> Work instructions
Go over the data below and say how many lines hold the word "upload". Only the number is needed.

> Dataset content
================

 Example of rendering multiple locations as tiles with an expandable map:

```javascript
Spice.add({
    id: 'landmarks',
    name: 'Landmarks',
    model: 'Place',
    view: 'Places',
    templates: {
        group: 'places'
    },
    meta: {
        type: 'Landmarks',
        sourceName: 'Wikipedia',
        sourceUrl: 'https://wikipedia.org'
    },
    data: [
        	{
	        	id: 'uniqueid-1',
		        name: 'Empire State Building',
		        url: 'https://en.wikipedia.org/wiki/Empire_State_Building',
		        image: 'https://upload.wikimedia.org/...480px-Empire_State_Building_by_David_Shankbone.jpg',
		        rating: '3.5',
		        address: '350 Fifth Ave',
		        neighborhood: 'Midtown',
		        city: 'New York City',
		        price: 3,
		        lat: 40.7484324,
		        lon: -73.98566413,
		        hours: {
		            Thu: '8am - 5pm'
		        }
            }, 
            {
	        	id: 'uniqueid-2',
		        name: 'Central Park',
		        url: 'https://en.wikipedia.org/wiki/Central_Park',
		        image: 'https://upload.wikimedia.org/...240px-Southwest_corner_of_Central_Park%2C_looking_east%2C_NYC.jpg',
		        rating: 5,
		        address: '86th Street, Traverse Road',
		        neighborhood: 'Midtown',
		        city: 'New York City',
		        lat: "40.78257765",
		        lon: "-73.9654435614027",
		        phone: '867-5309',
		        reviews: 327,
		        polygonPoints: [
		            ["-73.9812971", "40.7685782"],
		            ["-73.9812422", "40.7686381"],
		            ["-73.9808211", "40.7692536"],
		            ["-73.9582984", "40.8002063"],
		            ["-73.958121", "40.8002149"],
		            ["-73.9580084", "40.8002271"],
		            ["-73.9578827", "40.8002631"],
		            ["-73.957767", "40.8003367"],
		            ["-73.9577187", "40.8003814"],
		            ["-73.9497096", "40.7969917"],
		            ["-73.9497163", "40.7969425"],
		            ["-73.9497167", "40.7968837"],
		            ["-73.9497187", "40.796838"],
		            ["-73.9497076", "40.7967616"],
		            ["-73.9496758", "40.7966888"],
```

================

> The completed task
2